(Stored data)
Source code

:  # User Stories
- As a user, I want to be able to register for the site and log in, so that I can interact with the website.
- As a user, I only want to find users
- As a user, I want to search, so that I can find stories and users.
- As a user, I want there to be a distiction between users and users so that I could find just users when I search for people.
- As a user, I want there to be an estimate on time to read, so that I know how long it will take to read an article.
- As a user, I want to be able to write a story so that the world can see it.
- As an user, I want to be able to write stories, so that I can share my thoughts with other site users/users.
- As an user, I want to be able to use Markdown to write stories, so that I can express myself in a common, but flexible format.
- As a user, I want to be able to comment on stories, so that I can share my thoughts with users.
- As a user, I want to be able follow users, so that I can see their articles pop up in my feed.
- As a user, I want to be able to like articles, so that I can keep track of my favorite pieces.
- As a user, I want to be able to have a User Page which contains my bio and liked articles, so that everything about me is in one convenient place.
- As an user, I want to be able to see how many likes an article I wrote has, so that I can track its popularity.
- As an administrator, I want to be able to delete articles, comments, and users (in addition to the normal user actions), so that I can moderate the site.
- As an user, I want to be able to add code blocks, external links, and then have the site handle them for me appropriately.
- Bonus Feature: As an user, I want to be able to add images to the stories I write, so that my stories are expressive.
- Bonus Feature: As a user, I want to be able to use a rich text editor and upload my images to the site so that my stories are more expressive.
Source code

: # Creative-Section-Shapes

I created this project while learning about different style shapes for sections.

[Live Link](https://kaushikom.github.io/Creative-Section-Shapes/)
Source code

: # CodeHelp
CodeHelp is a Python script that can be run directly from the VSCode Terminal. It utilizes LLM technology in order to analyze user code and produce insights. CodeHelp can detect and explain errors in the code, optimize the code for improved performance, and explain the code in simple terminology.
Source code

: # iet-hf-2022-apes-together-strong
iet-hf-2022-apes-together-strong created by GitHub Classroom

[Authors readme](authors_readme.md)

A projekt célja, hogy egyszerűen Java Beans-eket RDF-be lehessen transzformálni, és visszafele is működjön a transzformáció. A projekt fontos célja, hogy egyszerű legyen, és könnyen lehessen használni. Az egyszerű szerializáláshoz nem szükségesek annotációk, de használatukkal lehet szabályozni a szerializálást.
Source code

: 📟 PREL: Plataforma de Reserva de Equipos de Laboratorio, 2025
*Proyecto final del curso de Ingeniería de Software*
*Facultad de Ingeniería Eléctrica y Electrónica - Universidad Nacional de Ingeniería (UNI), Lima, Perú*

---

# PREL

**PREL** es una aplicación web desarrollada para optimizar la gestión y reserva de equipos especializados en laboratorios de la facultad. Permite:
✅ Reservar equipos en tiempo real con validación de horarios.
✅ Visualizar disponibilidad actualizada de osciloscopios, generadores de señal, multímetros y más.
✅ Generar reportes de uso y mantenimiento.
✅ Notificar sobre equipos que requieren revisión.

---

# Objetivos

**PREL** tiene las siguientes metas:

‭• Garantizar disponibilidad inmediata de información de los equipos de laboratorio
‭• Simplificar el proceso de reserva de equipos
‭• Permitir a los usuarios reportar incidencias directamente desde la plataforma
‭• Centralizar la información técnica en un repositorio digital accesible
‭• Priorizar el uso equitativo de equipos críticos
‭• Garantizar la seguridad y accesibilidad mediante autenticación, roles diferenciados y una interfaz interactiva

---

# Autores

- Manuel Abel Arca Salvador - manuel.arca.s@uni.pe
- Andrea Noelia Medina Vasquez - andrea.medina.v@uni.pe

TASK PROMPT: Return the records above verbatim, in their entirety.

ANSWER BELOW:
Source code

:  # User Stories
- As a user, I want to be able to register for the site and log in, so that I can interact with the website.
- As a user, I only want to find users
- As a user, I want to search, so that I can find stories and users.
- As a user, I want there to be a distiction between users and users so that I could find just users when I search for people.
- As a user, I want there to be an estimate on time to read, so that I know how long it will take to read an article.
- As a user, I want to be able to write a story so that the world can see it.
- As an user, I want to be able to write stories, so that I can share my thoughts with other site users/users.
- As an user, I want to be able to use Markdown to write stories, so that I can express myself in a common, but flexible format.
- As a user, I want to be able to comment on stories, so that I can share my thoughts with users.
- As a user, I want to be able follow users, so that I can see their articles pop up in my feed.
- As a user, I want to be able to like articles, so that I can keep track of my favorite pieces.
- As a user, I want to be able to have a User Page which contains my bio and liked articles, so that everything about me is in one convenient place.
- As an user, I want to be able to see how many likes an article I wrote has, so that I can track its popularity.
- As an administrator, I want to be able to delete articles, comments, and users (in addition to the normal user actions), so that I can moderate the site.
- As an user, I want to be able to add code blocks, external links, and then have the site handle them for me appropriately.
- Bonus Feature: As an user, I want to be able to add images to the stories I write, so that my stories are expressive.
- Bonus Feature: As a user, I want to be able to use a rich text editor and upload my images to the site so that my stories are more expressive.
Source code

: # Creative-Section-Shapes

I created this project while learning about different style shapes for sections.

[Live Link](https://kaushikom.github.io/Creative-Section-Shapes/)
Source code

: # CodeHelp
CodeHelp is a Python script that can be run directly from the VSCode Terminal. It utilizes LLM technology in order to analyze user code and produce insights. CodeHelp can detect and explain errors in the code, optimize the code for improved performance, and explain the code in simple terminology.
Source code

: # iet-hf-2022-apes-together-strong
iet-hf-2022-apes-together-strong created by GitHub Classroom

[Authors readme](authors_readme.md)

A projekt célja, hogy egyszerűen Java Beans-eket RDF-be lehessen transzformálni, és visszafele is működjön a transzformáció. A projekt fontos célja, hogy egyszerű legyen, és könnyen lehessen használni. Az egyszerű szerializáláshoz nem szükségesek annotációk, de használatukkal lehet szabályozni a szerializálást.
Source code

: 📟 PREL: Plataforma de Reserva de Equipos de Laboratorio, 2025
*Proyecto final del curso de Ingeniería de Software*
*Facultad de Ingeniería Eléctrica y Electrónica - Universidad Nacional de Ingeniería (UNI), Lima, Perú*

---

# PREL

**PREL** es una aplicación web desarrollada para optimizar la gestión y reserva de equipos especializados en laboratorios de la facultad. Permite:
✅ Reservar equipos en tiempo real con validación de horarios.
✅ Visualizar disponibilidad actualizada de osciloscopios, generadores de señal, multímetros y más.
✅ Generar reportes de uso y mantenimiento.
✅ Notificar sobre equipos que requieren revisión.

---

# Objetivos

**PREL** tiene las siguientes metas:

‭• Garantizar disponibilidad inmediata de información de los equipos de laboratorio
‭• Simplificar el proceso de reserva de equipos
‭• Permitir a los usuarios reportar incidencias directamente desde la plataforma
‭• Centralizar la información técnica en un repositorio digital accesible
‭• Priorizar el uso equitativo de equipos críticos
‭• Garantizar la seguridad y accesibilidad mediante autenticación, roles diferenciados y una interfaz interactiva

---

# Autores

- Manuel Abel Arca Salvador - manuel.arca.s@uni.pe
- Andrea Noelia Medina Vasquez - andrea.medina.v@uni.pe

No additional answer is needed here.